Question

\(\int(5-4x)e^{-x}dx=\)

• A. e^-x(4x-9)+C
• B. e^-x(9-4x)+C
• C. e^-x(4x-5)+C
• D. e^-x(4x-1)+C
• E. e^-x(5-4x)+C

Answer 1

The Correct Option is A

We are given the integral \( \int (5 - 4x)e^{-x} \, dx \) and asked to find the solution. 

We can solve this using the method of integration by parts. Let:

\( u = 5 - 4x \), so that \( du = -4 \, dx \),

and let \( dv = e^{-x} \, dx \), so that \( v = -e^{-x} \).

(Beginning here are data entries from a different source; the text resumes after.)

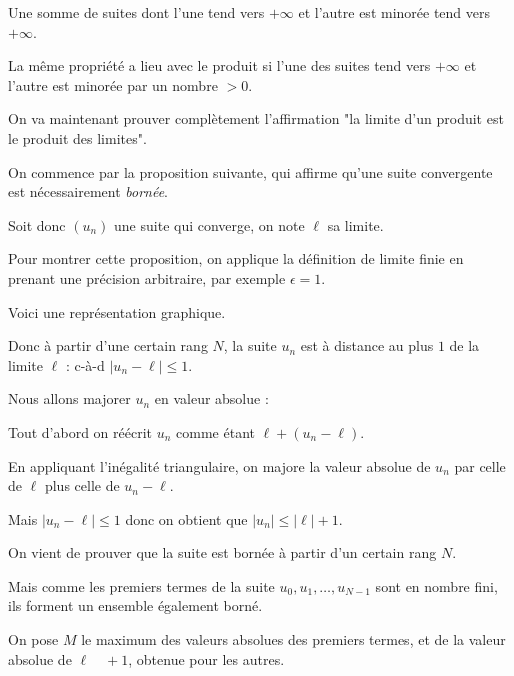 \change 

Une somme de suites dont l'une tend vers $+\infty$ et l'autre 
est minorée tend vers $+\infty$.

\change

La même propriété a lieu avec le produit si l'une des suites 
tend vers $+\infty$ et l'autre est minorée par un nombre $>0$.

 \diapo

 On va maintenant prouver complètement l'affirmation 
 "la limite d'un produit est le produit des limites".

 On commence par la proposition suivante, qui affirme qu'une suite convergente est nécessairement \emph{bornée}.

 \change

 Soit donc $(u_n)$ une suite qui converge, on note $\ell$ sa limite.
 
 \change
 
 Pour montrer cette proposition, on applique la définition de limite finie 
 en prenant une précision arbitraire, par exemple $\epsilon=1$. 

 Voici une représentation graphique.
 
 
 \change 

 Donc à partir d'une certain rang $N$, la suite $u_n$ est à distance au plus $1$ de la limite $\ell$ :
 c-à-d $|u_n-\ell| \le 1$.

 \change

 Nous allons majorer $u_n$ en valeur absolue :
 
 \change
 
 Tout d'abord on réécrit $u_n$ comme étant $\ell + (u_n-\ell)$.
 
 \change
 
 
 En appliquant l'inégalité triangulaire, on majore la valeur absolue de $u_n$ par celle de $\ell$ plus 
 celle de $u_n-\ell$.

 \change
 
 Mais $|u_n-\ell| \le 1$ donc on obtient que $|u_n| \le |\ell|+1$.
 
 On vient de prouver que la suite est bornée à partir d'un certain rang $N$.

\change

Mais comme les premiers termes de la suite 
$u_0, u_1,\ldots,u_{N-1}$ sont en nombre fini, 
ils forment un ensemble également borné.

On pose $M$ le maximum des valeurs absolues des premiers termes, 
et de la valeur absolue de $\ell \quad +1$, obtenue pour les autres.

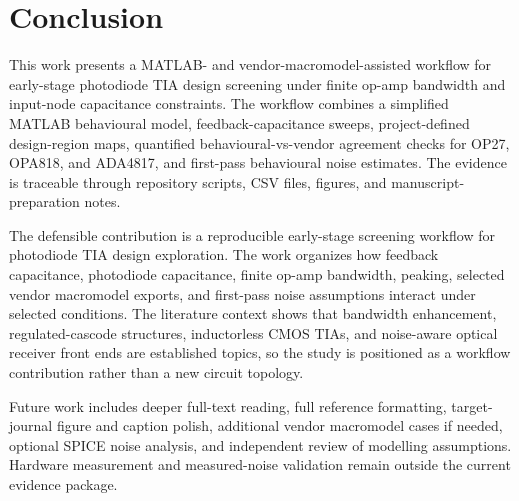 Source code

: \section{Conclusion}

This work presents a MATLAB- and vendor-macromodel-assisted workflow for early-stage photodiode TIA design screening under finite op-amp bandwidth and input-node capacitance constraints. The workflow combines a simplified MATLAB behavioural model, feedback-capacitance sweeps, project-defined design-region maps, quantified behavioural-vs-vendor agreement checks for OP27, OPA818, and ADA4817, and first-pass behavioural noise estimates. The evidence is traceable through repository scripts, CSV files, figures, and manuscript-preparation notes.

The defensible contribution is a reproducible early-stage screening workflow for photodiode TIA design exploration. The work organizes how feedback capacitance, photodiode capacitance, finite op-amp bandwidth, peaking, selected vendor macromodel exports, and first-pass noise assumptions interact under selected conditions. The literature context shows that bandwidth enhancement, regulated-cascode structures, inductorless CMOS TIAs, and noise-aware optical receiver front ends are established topics, so the study is positioned as a workflow contribution rather than a new circuit topology.

Future work includes deeper full-text reading, full reference formatting, target-journal figure and caption polish, additional vendor macromodel cases if needed, optional SPICE noise analysis, and independent review of modelling assumptions. Hardware measurement and measured-noise validation remain outside the current evidence package.
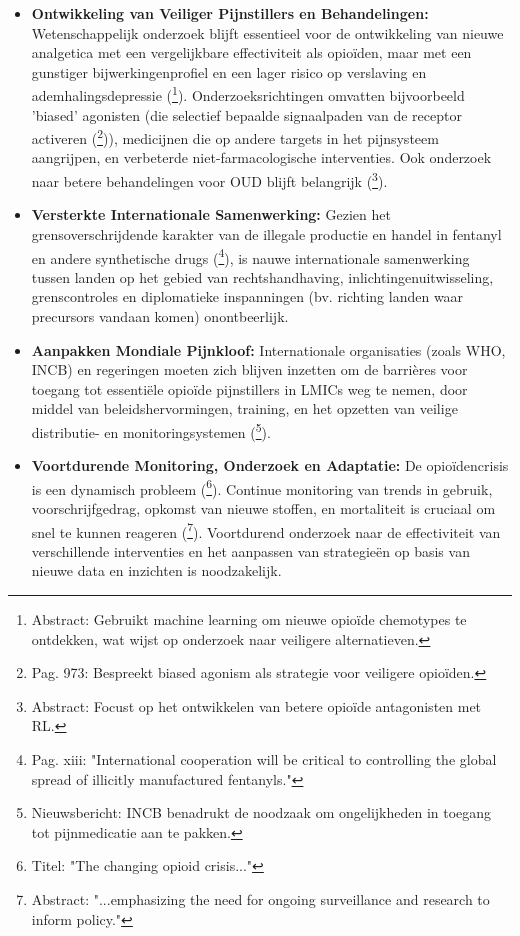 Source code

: \documentclass[11pt, a4paper]{report} %
\begin{document}
\begin{itemize}
    \item \textbf{Ontwikkeling van Veiliger Pijnstillers en Behandelingen:} Wetenschappelijk onderzoek blijft essentieel voor de ontwikkeling van nieuwe analgetica met een vergelijkbare effectiviteit als opioïden, maar met een gunstiger bijwerkingenprofiel en een lager risico op verslaving en ademhalingsdepressie (\cite{Feinberg2018MLMolecularDynamicsOpioid}\footnote{Abstract: Gebruikt machine learning om nieuwe opioïde chemotypes te ontdekken, wat wijst op onderzoek naar veiligere alternatieven.}). Onderzoeksrichtingen omvatten bijvoorbeeld 'biased' agonisten (die selectief bepaalde signaalpaden van de receptor activeren (\cite{Shang2020MolecularBasis}\footnote{Pag. 973: Bespreekt biased agonism als strategie voor veiligere opioïden.})), medicijnen die op andere targets in het pijnsysteem aangrijpen, en verbeterde niet-farmacologische interventies. Ook onderzoek naar betere behandelingen voor OUD blijft belangrijk (\cite{Deng2020TowardsBetterOpioidAntagonistsRL}\footnote{Abstract: Focust op het ontwikkelen van betere opioïde antagonisten met RL.}).
    \item \textbf{Versterkte Internationale Samenwerking:} Gezien het grensoverschrijdende karakter van de illegale productie en handel in fentanyl en andere synthetische drugs (\cite{Pardo2019FutureFentanyl}\footnote{Pag. xiii: "International cooperation will be critical to controlling the global spread of illicitly manufactured fentanyls."}), is nauwe internationale samenwerking tussen landen op het gebied van rechtshandhaving, inlichtingenuitwisseling, grenscontroles en diplomatieke inspanningen (bv. richting landen waar precursors vandaan komen) onontbeerlijk.
    \item \textbf{Aanpakken Mondiale Pijnkloof:} Internationale organisaties (zoals WHO, INCB) en regeringen moeten zich blijven inzetten om de barrières voor toegang tot essentiële opioïde pijnstillers in LMICs weg te nemen, door middel van beleidshervormingen, training, en het opzetten van veilige distributie- en monitoringsystemen (\cite{INCB2024Report}\footnote{Nieuwsbericht: INCB benadrukt de noodzaak om ongelijkheden in toegang tot pijnmedicatie aan te pakken.}).
    \item \textbf{Voortdurende Monitoring, Onderzoek en Adaptatie:} De opioïdencrisis is een dynamisch probleem (\cite{Volkow2021ChangingOpioidCrisis}\footnote{Titel: "The changing opioid crisis..."}). Continue monitoring van trends in gebruik, voorschrijfgedrag, opkomst van nieuwe stoffen, en mortaliteit is cruciaal om snel te kunnen reageren (\cite{Schuler2020StateScienceOpioidPolicy}\footnote{Abstract: "...emphasizing the need for ongoing surveillance and research to inform policy."}). Voortdurend onderzoek naar de effectiviteit van verschillende interventies en het aanpassen van strategieën op basis van nieuwe data en inzichten is noodzakelijk.
\end{itemize}
\end{document}
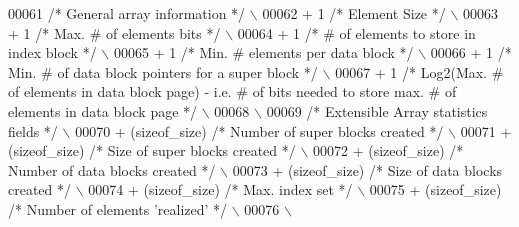 \begin{DoxyCode}
00061 \textcolor{preprocessor}{    }\textcolor{comment}{/* General array information */}\textcolor{preprocessor}{                                           \(\backslash\)}
00062 \textcolor{preprocessor}{    + 1 }\textcolor{comment}{/* Element Size */}\textcolor{preprocessor}{                                                    \(\backslash\)}
00063 \textcolor{preprocessor}{    + 1 }\textcolor{comment}{/* Max. # of elements bits */}\textcolor{preprocessor}{                                         \(\backslash\)}
00064 \textcolor{preprocessor}{    + 1 }\textcolor{comment}{/* # of elements to store in index block */}\textcolor{preprocessor}{                           \(\backslash\)}
00065 \textcolor{preprocessor}{    + 1 }\textcolor{comment}{/* Min. # elements per data block */}\textcolor{preprocessor}{                                  \(\backslash\)}
00066 \textcolor{preprocessor}{    + 1 }\textcolor{comment}{/* Min. # of data block pointers for a super block */}\textcolor{preprocessor}{                 \(\backslash\)}
00067 \textcolor{preprocessor}{    + 1 }\textcolor{comment}{/* Log2(Max. # of elements in data block page) - i.e. # of bits needed to store max. # of elements
       in data block page */}\textcolor{preprocessor}{ \(\backslash\)}
00068 \textcolor{preprocessor}{                                                                              \(\backslash\)}
00069 \textcolor{preprocessor}{    }\textcolor{comment}{/* Extensible Array statistics fields */}\textcolor{preprocessor}{                                  \(\backslash\)}
00070 \textcolor{preprocessor}{    + (sizeof\_size) }\textcolor{comment}{/* Number of super blocks created */}\textcolor{preprocessor}{              \(\backslash\)}
00071 \textcolor{preprocessor}{    + (sizeof\_size) }\textcolor{comment}{/* Size of super blocks created */}\textcolor{preprocessor}{                    \(\backslash\)}
00072 \textcolor{preprocessor}{    + (sizeof\_size) }\textcolor{comment}{/* Number of data blocks created */}\textcolor{preprocessor}{                   \(\backslash\)}
00073 \textcolor{preprocessor}{    + (sizeof\_size) }\textcolor{comment}{/* Size of data blocks created */}\textcolor{preprocessor}{                 \(\backslash\)}
00074 \textcolor{preprocessor}{    + (sizeof\_size) }\textcolor{comment}{/* Max. index set */}\textcolor{preprocessor}{                          \(\backslash\)}
00075 \textcolor{preprocessor}{    + (sizeof\_size) }\textcolor{comment}{/* Number of elements 'realized' */}\textcolor{preprocessor}{                   \(\backslash\)}
00076 \textcolor{preprocessor}{                                                                              \(\backslash\)}

\end{DoxyCode}

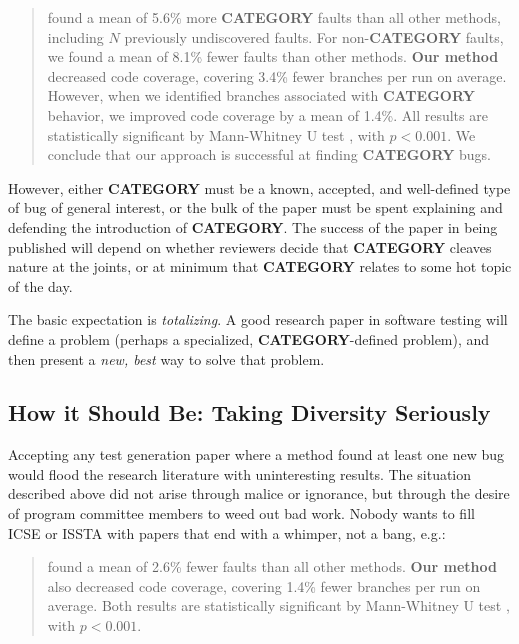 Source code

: \documentclass[sigplan,review]{acmart}
\begin{document}
\begin{quote}
 found a mean of 5.6\% more {\bf CATEGORY} faults than all
other methods, including $N$ previously undiscovered faults.  For
non-{\bf CATEGORY} faults, we found a mean of 8.1\% fewer faults than
other methods. {\bf Our
  method} decreased code coverage, covering 3.4\% fewer branches
per run on average.  However, when we identified branches associated
with {\bf CATEGORY} behavior, we improved code coverage by a mean of
1.4\%.  All results are statistically significant by
Mann-Whitney U test \cite{arcuri2014hitchhiker}, with $p < 0.001$.  We
conclude that our approach is successful at finding {\bf CATEGORY} bugs.
\end{quote}

However, either {\bf CATEGORY} must be a known, accepted, and
well-defined type of bug of general interest, or the bulk of the paper
must be spent explaining and defending the introduction of {\bf
  CATEGORY}.  The success of the paper in being published will depend
on whether reviewers decide that {\bf CATEGORY} cleaves nature at the
joints, or at minimum that {\bf CATEGORY} relates to some hot topic of
the day.

The basic expectation is \emph{totalizing}.  A good research paper in
software testing will define a problem (perhaps a specialized, {\bf
  CATEGORY}-defined problem), and then present a \emph{new, best} way
to solve that problem.

\subsection{How it Should Be: Taking Diversity Seriously}

Accepting any test generation paper where a method found at least one
new bug would flood the research literature with uninteresting
results.  The situation described above did not arise through malice
or ignorance, but through the desire of program committee members to
weed out bad work.  Nobody wants to fill ICSE or ISSTA with papers
that end with a whimper, not a bang, e.g.:

\begin{quote}
 found a mean of 2.6\% fewer faults than all
other methods.  {\bf Our
  method} also decreased code coverage, covering 1.4\% fewer branches
per run on average.  Both results are statistically significant by
Mann-Whitney U test \cite{arcuri2014hitchhiker}, with $p < 0.001$.
\end{quote}
\end{document}
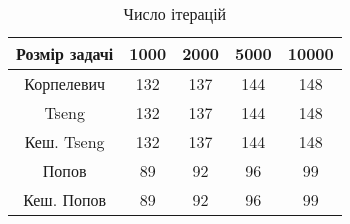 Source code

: \begin{table}[H]
	\centering
	\begin{tabular}{|c||c|c|c|c|}\hline
		Розмір задачі & 1000 & 2000 & 5000 & 10000 \\ \hline \hline
		Корпелевич & 132 & 137 & 144 & 148 \\ \hline
		Tseng & 132 & 137 & 144 & 148 \\ \hline
		Кеш. Tseng & 132 & 137 & 144 & 148 \\ \hline
		Попов & 89 & 92 & 96 & 99 \\ \hline
		Кеш. Попов & 89 & 92 & 96 & 99 \\ \hline
	\end{tabular}
	\caption{Число ітерацій}
\end{table}
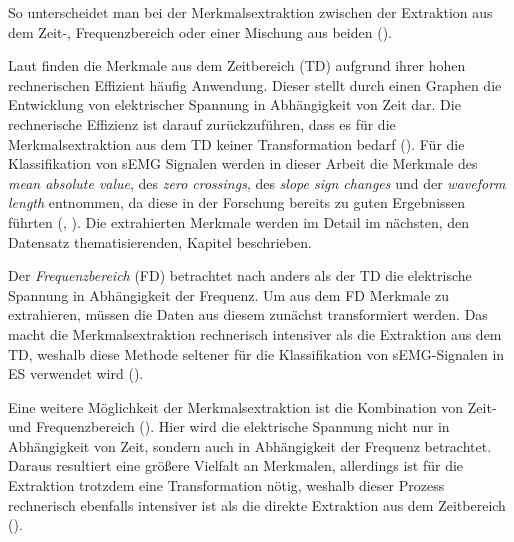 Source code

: So unterscheidet man bei der Merkmalsextraktion zwischen der Extraktion aus dem Zeit-, Frequenzbereich oder einer Mischung aus beiden (\cite{zecca2002control}).

Laut \cite{zecca2002control} finden die Merkmale aus dem Zeitbereich (TD) aufgrund ihrer hohen rechnerischen Effizient häufig Anwendung. Dieser stellt durch einen Graphen die Entwicklung von elektrischer Spannung in Abhängigkeit von Zeit dar. Die rechnerische Effizienz ist darauf zurückzuführen, dass es für die Merkmalsextraktion aus dem TD keiner Transformation bedarf (\cite{zecca2002control}). Für die Klassifikation von sEMG Signalen werden in dieser Arbeit die Merkmale des \textit{mean absolute value}, des \textit{zero crossings}, des \textit{slope sign changes} und der \textit{waveform length} entnommen, da diese in der Forschung bereits zu guten Ergebnissen führten (\cite{Engelhart2003}, \cite{Kaufmann2013}). Die extrahierten Merkmale werden im Detail im nächsten, den Datensatz thematisierenden, Kapitel beschrieben.

Der \textit{Frequenzbereich} (FD) betrachtet nach \cite{zecca2002control} anders als der TD die elektrische Spannung in Abhängigkeit der Frequenz. Um aus dem FD Merkmale zu extrahieren, müssen die Daten aus diesem zunächst transformiert werden. Das macht die Merkmalsextraktion rechnerisch intensiver als die Extraktion aus dem TD, weshalb diese Methode seltener für die Klassifikation von sEMG-Signalen in ES verwendet wird (\cite{zecca2002control}).

Eine weitere Möglichkeit der Merkmalsextraktion ist die Kombination von Zeit- und Frequenzbereich (\cite{zecca2002control}).
Hier wird die elektrische Spannung nicht nur in Abhängigkeit von Zeit, sondern auch in Abhängigkeit der Frequenz betrachtet. Daraus resultiert eine größere Vielfalt an Merkmalen, allerdings ist für die Extraktion trotzdem eine Transformation nötig, weshalb dieser Prozess rechnerisch ebenfalls intensiver ist als die direkte Extraktion aus dem Zeitbereich (\cite{zecca2002control}).  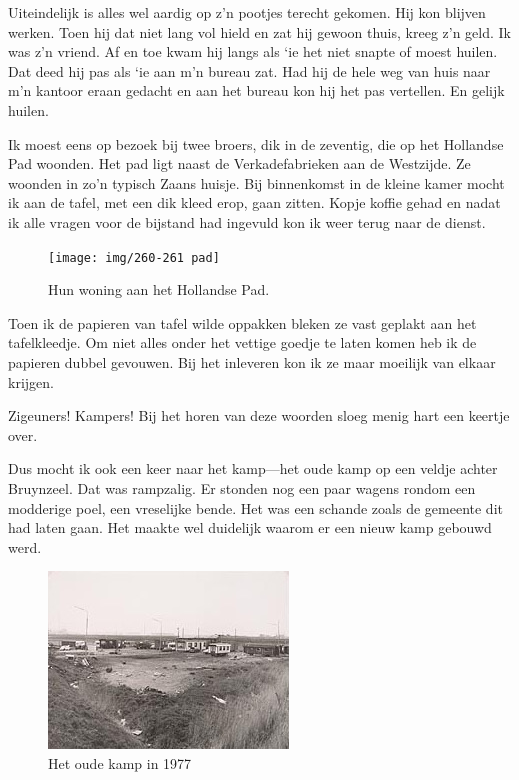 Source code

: \documentclass[10pt,twoside, openright]{memoir}
\begin{document}
Uiteindelijk is alles wel aardig op z’n pootjes terecht gekomen. Hij kon blijven werken. Toen hij dat niet lang vol hield en zat hij gewoon thuis, kreeg z’n geld. Ik was z’n vriend. Af en toe kwam hij langs als `ie het niet snapte of moest huilen. Dat deed hij pas als `ie aan m’n bureau zat. Had hij de hele weg van huis naar m’n kantoor eraan gedacht en aan het bureau kon hij het pas vertellen. En gelijk huilen.

Ik moest eens op bezoek bij twee broers, dik in de zeventig, die op het Hollandse Pad woonden. Het pad ligt naast de Verkadefabrieken aan de Westzijde. Ze woonden in zo’n typisch Zaans huisje. Bij binnenkomst in de kleine kamer mocht ik aan de tafel, met een dik kleed erop, gaan zitten. Kopje koffie gehad en nadat ik alle vragen voor de bijstand had ingevuld kon ik weer terug naar de dienst. 

\begin{figure}
\texttt{[image: img/260-261 pad]}
\caption*{\footnotesize Hun woning aan het Hollandse Pad.}
\end{figure}

Toen ik de papieren van tafel wilde oppakken bleken ze vast geplakt aan het tafelkleedje. Om niet alles onder het vettige goedje te laten komen heb ik de papieren dubbel gevouwen. Bij het inleveren kon ik ze maar moeilijk van elkaar krijgen.	

Zigeuners! Kampers! Bij het horen van deze woorden sloeg menig hart een keertje over. 

Dus mocht ik ook een keer naar het kamp---het oude kamp op een veldje achter Bruynzeel. Dat was rampzalig. Er stonden nog een paar wagens rondom een modderige poel, een vreselijke bende. Het was een schande zoals de gemeente dit had laten gaan. Het maakte wel duidelijk waarom er een nieuw kamp gebouwd werd. 

\begin{figure}
\includegraphics[width=\textwidth]{img/ch42/woonwagenkamp1977}
\caption*{\footnotesize Het oude kamp in 1977}
\end{figure}
\end{document}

Using the integration by parts formula \( \int u \, dv = uv - \int v \, du \), we get:

\( \int (5 - 4x) e^{-x} \, dx = -(5 - 4x) e^{-x} - \int (-e^{-x})(-4) \, dx \).

Simplifying this, we get:

\( -(5 - 4x) e^{-x} + 4 \int e^{-x} \, dx \).

The integral of \( e^{-x} \) is \( -e^{-x} \), so we have:

\( -(5 - 4x) e^{-x} - 4e^{-x} + C \),

which simplifies to:

\( e^{-x}(4x - 9) + C \).

The correct answer is \( e^{-x}(4x - 9) + C \).